Sorry the picture wouldn't load but the questions (definite integrals) are: 14) (3x^2-1)(x^3-x+4)^4 16) (x-1)(x^2-2x+4)^7

更新2:

Could someone do it through integration by inspection? That's what we're learning about and the method we know is just 'increase power, divide by new power x derivative of bit within brackets'!???

回答 (4)

2016-06-18 4:13 pm
✔ 最佳答案
By 'inspection' you say?? When integrating a function using inspection, we are looking for a function that 'differentiates' to give us the existing function.

Inspecting the right bracket we see that if we differentiate it we will get the first bracket.
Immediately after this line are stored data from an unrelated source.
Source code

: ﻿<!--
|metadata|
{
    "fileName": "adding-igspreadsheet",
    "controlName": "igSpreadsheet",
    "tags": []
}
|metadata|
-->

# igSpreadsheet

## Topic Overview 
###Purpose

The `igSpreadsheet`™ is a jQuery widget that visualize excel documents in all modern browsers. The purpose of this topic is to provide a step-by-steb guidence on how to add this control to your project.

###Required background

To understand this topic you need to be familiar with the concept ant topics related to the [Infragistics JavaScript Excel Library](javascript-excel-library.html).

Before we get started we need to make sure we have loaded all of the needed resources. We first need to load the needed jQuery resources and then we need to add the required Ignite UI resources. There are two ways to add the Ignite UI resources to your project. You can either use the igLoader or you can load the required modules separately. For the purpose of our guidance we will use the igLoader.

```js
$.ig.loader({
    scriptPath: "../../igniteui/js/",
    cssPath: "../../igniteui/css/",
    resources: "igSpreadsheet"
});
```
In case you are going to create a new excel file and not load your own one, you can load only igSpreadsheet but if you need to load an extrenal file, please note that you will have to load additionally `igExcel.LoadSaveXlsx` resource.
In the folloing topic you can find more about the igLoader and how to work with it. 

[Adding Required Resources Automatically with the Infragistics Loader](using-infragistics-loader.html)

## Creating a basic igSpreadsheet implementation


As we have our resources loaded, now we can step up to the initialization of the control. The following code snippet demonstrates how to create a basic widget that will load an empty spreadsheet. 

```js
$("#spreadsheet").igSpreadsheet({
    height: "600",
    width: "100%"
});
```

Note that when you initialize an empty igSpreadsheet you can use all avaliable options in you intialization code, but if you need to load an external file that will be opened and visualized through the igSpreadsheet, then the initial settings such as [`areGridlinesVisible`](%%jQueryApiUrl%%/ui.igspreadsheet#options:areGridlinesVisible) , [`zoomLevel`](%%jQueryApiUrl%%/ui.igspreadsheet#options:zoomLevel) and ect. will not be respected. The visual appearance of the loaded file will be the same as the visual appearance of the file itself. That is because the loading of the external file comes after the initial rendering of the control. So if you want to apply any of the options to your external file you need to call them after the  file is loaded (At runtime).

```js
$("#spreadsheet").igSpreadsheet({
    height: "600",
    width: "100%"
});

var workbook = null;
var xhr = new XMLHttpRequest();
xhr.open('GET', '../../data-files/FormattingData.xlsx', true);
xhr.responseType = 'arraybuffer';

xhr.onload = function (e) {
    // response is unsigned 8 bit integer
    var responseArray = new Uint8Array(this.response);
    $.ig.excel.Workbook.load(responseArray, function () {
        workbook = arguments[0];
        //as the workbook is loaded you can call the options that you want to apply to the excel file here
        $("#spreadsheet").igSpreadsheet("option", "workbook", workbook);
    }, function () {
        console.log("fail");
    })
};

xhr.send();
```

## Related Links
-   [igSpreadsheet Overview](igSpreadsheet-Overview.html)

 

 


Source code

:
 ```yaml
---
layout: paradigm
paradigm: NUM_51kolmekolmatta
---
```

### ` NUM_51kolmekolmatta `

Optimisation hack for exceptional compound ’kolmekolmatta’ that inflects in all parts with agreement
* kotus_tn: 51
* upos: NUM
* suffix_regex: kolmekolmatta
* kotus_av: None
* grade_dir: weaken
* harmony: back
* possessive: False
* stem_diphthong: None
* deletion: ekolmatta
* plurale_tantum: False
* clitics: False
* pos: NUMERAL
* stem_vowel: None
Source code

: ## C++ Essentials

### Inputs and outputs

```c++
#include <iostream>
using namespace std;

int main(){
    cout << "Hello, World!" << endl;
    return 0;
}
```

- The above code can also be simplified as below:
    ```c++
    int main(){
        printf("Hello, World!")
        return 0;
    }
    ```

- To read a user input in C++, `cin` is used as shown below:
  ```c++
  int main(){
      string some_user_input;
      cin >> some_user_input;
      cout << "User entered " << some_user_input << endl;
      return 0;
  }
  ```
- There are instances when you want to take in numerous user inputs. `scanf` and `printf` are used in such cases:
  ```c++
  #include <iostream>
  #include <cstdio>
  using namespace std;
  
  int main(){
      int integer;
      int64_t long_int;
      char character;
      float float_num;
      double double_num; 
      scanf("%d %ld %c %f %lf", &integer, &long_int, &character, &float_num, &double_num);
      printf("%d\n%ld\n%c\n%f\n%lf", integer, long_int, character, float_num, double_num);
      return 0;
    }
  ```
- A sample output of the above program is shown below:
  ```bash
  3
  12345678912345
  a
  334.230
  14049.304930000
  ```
so, we try y = (x³ - x + 4)⁵

Hence, dy/dx = 5(3x² - 1)(x³ - x + 4)⁴

=> ∫ 5(3x² - 1)(x³ - x + 4)⁴ dx = (x³ - x + 4)⁵

i.e. ∫ (3x² - 1)(x³ - x + 4)⁴ dx = (1/5)(x³ - x + 4)⁵ + C
------------------------------------------------------------

With the next, we'll try y = (x² - 2x + 4)⁸

so, dy/dx = 8(2x - 2)(x² - 2x + 4)⁷

Hence, ∫ 8(2x - 2)(x² - 2x + 4)⁷ dx => (x² - 2x + 4)⁸

or, ∫ 16(x - 1)(x² - 2x + 4)⁷ dx => (x² - 2x + 4)⁸

i.e. ∫ (x - 1)(x² - 2x + 4)⁷ dx => (1/16)(x² - 2x + 4)⁸ + C

:)>
2016-06-18 7:01 am
14)
Let u = x³ - x + 4
Then, du = (3x² - 1) dx

∫(3x² - 1) (x³ - x + 4)⁴ dx
= ∫(x³ - x + 4)⁴ [(3x² - 1) dx]
= ∫u⁴ du
= (1/5) u⁵ + C
= (1/5) (x³ - x + 4)⁵ + C


====
16)
Let u = x² - 2x + 4
Then, du = 2x - 2

∫(x - 1) (x² - 2x + 4)⁷ dx
= (1/2) ∫(2x - 2) (x² - 2x + 4)⁷ dx
= (1/2) ∫(x² - 2x + 4)⁷ [(2x - 2) dx]
= (1/2) ∫u⁷ du
= (1/2) * (1/8) u⁸ + C
= (1/16) (x² - 2x + 4)⁸ + C
2016-06-18 6:58 am
14) int [3(x^2) - 1]*{[(x^3) - x + 4]^4} dx

u = (x^3) - x + 4; du = [3(x^2) - 1] dx

int u^4 du = (u^5)/5 = (1/5)*[((x^3) - x + 4)^5]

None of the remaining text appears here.